Assignment: Only lines containing "Suspense" are wanted from the data below. Copy those lines.

Dataset entries:

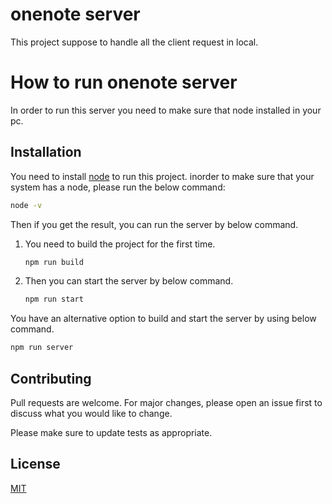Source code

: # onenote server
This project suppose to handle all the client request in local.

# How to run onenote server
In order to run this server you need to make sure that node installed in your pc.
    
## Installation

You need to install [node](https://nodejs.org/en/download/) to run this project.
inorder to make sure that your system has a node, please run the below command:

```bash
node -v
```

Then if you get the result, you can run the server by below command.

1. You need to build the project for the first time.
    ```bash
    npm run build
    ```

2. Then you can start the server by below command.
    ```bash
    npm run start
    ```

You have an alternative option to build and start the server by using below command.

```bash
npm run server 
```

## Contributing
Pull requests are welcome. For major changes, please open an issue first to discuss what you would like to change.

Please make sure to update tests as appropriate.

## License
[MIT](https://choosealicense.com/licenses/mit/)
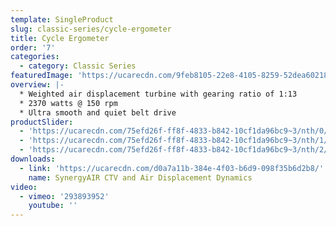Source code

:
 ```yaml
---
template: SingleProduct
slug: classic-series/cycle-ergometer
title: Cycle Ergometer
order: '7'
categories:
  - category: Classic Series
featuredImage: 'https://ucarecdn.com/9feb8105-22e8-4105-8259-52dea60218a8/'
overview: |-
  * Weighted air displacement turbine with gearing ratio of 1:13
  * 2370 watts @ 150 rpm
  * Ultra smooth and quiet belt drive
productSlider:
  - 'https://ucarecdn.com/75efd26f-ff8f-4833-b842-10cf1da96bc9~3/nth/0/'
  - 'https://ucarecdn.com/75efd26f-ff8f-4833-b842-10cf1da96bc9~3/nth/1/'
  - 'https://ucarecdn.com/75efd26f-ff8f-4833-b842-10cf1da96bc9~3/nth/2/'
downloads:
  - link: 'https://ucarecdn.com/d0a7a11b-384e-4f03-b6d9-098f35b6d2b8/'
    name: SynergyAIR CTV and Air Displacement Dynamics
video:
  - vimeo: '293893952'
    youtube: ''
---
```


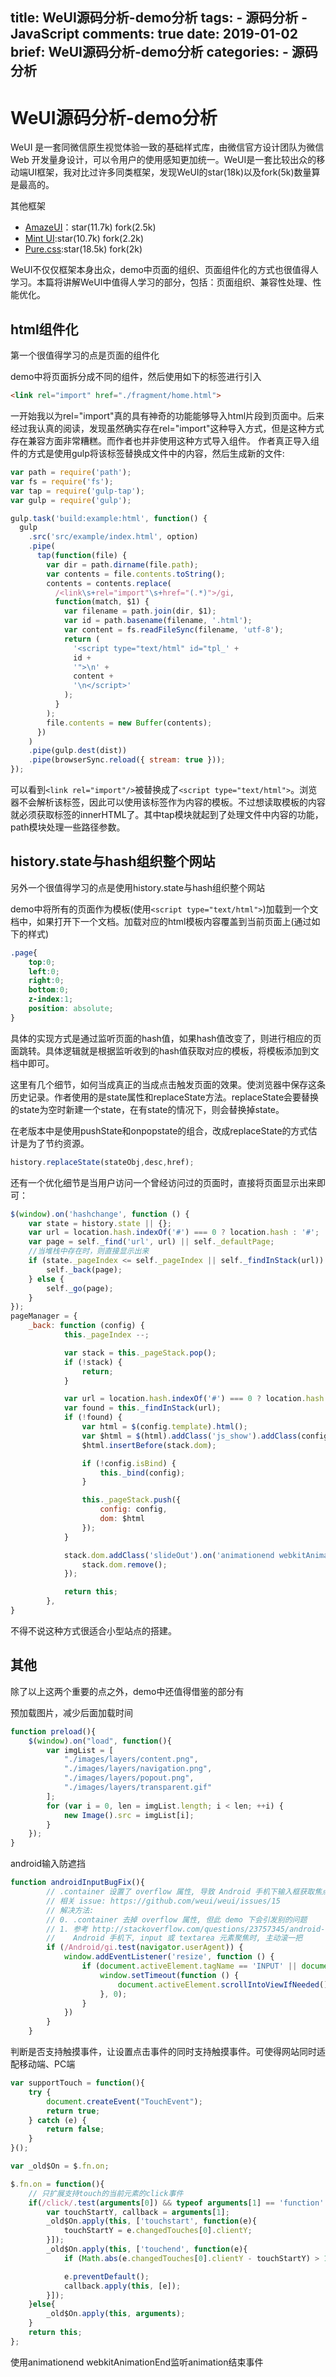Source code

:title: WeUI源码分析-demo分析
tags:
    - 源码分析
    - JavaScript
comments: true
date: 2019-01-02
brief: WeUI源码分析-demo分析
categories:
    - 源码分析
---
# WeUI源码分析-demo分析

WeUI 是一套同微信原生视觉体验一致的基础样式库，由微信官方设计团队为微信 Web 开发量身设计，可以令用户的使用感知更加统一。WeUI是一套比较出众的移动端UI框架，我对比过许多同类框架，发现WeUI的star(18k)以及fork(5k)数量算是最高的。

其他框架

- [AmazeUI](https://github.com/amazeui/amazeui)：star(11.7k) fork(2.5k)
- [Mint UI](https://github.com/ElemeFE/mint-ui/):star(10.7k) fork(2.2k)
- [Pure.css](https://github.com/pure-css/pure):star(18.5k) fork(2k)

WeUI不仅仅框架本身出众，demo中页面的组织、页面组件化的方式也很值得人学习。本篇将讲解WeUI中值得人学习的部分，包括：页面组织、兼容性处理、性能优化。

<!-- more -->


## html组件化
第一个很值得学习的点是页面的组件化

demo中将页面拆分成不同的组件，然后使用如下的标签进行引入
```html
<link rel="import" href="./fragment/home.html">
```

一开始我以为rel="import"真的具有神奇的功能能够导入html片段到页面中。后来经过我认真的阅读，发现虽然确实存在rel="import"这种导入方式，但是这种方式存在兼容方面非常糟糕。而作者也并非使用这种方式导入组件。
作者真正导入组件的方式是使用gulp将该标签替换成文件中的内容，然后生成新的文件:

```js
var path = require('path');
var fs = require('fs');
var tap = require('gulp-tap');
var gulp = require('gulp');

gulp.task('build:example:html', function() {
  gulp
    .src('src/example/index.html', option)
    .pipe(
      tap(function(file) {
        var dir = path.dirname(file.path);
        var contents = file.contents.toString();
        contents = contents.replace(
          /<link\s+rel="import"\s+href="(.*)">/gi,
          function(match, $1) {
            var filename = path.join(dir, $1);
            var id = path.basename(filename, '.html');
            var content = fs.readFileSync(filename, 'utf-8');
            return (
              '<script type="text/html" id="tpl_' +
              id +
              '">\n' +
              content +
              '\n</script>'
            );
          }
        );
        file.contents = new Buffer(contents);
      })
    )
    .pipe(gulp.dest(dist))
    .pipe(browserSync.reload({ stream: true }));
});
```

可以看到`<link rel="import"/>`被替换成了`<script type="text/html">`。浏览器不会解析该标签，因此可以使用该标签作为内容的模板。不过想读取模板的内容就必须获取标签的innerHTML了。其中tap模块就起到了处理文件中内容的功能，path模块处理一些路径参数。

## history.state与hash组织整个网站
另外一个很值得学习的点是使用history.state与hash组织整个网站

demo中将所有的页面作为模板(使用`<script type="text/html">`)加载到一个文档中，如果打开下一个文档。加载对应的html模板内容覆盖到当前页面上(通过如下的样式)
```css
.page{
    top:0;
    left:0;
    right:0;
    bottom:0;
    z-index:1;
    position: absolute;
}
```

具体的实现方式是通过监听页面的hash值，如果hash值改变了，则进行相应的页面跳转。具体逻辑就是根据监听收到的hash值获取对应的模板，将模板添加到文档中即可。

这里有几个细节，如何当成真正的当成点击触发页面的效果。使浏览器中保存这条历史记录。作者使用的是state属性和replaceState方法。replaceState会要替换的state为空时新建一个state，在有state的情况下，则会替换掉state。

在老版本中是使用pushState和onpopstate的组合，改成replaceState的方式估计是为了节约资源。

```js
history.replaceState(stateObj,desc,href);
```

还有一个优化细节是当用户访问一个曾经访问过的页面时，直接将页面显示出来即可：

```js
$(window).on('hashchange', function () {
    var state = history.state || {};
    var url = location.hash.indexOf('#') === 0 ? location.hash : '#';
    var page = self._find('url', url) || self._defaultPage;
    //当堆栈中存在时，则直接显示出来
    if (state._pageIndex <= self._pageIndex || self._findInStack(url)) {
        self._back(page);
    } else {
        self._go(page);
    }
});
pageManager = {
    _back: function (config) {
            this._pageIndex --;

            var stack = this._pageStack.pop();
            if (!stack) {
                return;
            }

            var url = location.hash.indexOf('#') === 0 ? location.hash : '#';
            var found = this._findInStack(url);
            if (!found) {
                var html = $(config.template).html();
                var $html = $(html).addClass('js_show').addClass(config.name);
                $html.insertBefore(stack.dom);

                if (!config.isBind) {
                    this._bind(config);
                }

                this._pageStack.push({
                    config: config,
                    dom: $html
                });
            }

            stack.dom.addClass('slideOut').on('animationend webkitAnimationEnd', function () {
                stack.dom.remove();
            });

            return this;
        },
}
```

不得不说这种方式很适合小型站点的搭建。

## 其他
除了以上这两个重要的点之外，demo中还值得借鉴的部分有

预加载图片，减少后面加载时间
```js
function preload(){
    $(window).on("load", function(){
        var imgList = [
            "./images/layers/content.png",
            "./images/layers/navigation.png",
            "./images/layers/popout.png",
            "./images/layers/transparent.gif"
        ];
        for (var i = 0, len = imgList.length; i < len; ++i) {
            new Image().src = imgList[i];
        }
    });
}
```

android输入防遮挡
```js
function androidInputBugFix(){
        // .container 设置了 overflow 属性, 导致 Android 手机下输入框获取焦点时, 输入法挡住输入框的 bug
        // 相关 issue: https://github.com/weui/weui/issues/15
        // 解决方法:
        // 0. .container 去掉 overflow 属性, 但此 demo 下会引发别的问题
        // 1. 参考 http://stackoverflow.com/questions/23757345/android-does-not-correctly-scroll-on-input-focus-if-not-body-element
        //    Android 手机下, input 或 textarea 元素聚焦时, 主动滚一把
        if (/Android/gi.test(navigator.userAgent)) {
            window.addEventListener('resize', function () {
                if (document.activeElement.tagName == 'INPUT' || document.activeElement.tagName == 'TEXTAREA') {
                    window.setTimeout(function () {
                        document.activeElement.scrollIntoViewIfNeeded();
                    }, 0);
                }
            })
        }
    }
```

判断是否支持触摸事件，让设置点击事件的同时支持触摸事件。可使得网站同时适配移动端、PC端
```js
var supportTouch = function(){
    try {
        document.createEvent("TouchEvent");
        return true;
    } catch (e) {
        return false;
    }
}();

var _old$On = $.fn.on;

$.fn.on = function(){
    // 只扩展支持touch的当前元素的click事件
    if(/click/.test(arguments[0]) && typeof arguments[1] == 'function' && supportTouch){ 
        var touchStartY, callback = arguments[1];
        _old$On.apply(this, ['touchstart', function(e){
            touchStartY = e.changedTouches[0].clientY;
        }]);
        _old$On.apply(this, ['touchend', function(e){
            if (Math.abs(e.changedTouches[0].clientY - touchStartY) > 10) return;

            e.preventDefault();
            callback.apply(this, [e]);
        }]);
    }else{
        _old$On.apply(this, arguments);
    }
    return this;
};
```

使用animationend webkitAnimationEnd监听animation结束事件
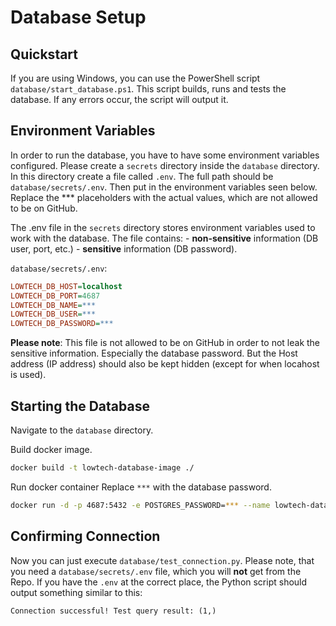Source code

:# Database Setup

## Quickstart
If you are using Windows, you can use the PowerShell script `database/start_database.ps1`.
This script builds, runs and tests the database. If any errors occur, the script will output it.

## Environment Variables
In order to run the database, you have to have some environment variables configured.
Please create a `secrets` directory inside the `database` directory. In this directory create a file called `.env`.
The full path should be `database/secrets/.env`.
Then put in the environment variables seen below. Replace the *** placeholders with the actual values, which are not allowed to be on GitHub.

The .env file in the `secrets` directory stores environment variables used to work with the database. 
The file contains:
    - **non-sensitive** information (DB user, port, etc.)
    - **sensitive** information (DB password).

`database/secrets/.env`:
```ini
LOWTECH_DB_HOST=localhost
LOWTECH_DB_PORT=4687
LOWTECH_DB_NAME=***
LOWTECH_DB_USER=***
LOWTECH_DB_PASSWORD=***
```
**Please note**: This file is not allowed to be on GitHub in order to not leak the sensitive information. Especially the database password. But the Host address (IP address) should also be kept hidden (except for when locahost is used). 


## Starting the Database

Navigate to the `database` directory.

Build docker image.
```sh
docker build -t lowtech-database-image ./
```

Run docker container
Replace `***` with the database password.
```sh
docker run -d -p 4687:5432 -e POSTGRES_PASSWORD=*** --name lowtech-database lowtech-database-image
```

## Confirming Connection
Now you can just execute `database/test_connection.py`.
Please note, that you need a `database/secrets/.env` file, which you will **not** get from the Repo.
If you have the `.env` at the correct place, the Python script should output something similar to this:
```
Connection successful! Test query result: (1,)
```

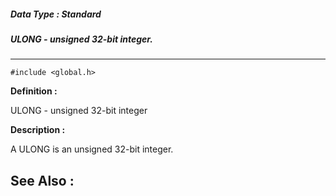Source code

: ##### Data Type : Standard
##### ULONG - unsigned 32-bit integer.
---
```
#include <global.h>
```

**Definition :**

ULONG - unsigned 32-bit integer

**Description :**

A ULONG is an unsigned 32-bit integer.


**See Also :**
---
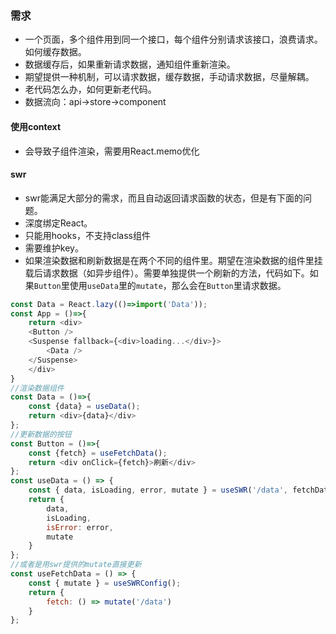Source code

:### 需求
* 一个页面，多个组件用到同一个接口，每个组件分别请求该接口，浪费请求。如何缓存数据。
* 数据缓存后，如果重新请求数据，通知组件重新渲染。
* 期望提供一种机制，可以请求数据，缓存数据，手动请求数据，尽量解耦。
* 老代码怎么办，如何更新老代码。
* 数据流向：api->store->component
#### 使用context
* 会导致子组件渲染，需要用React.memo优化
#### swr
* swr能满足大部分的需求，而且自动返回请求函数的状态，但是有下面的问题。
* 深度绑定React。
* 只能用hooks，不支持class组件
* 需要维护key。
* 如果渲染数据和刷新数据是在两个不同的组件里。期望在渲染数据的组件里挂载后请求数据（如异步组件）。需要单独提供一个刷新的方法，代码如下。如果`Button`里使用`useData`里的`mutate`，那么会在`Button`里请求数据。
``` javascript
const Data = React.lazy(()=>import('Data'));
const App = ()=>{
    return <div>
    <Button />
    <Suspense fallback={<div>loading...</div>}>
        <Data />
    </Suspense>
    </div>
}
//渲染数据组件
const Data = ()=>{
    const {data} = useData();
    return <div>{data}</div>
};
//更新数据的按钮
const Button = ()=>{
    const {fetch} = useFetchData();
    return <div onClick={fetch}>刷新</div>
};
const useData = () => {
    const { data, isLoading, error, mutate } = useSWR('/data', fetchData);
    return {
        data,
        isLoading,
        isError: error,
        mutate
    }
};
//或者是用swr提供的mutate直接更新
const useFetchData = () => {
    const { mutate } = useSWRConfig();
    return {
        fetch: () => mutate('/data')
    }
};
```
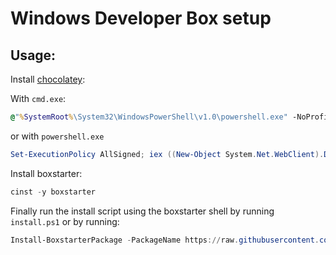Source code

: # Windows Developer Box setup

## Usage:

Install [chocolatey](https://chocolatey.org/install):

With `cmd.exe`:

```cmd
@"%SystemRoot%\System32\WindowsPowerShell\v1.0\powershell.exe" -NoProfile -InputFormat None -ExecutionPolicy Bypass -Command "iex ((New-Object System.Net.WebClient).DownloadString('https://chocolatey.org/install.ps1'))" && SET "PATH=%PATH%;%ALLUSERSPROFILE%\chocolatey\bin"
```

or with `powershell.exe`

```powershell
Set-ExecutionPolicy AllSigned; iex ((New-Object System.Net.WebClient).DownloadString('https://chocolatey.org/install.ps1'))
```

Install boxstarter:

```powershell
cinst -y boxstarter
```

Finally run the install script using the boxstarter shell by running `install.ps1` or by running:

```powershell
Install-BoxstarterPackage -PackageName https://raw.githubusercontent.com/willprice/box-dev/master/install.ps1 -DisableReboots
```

Answer below:
    <Suspense fallback={<div>loading...</div>}>
    </Suspense>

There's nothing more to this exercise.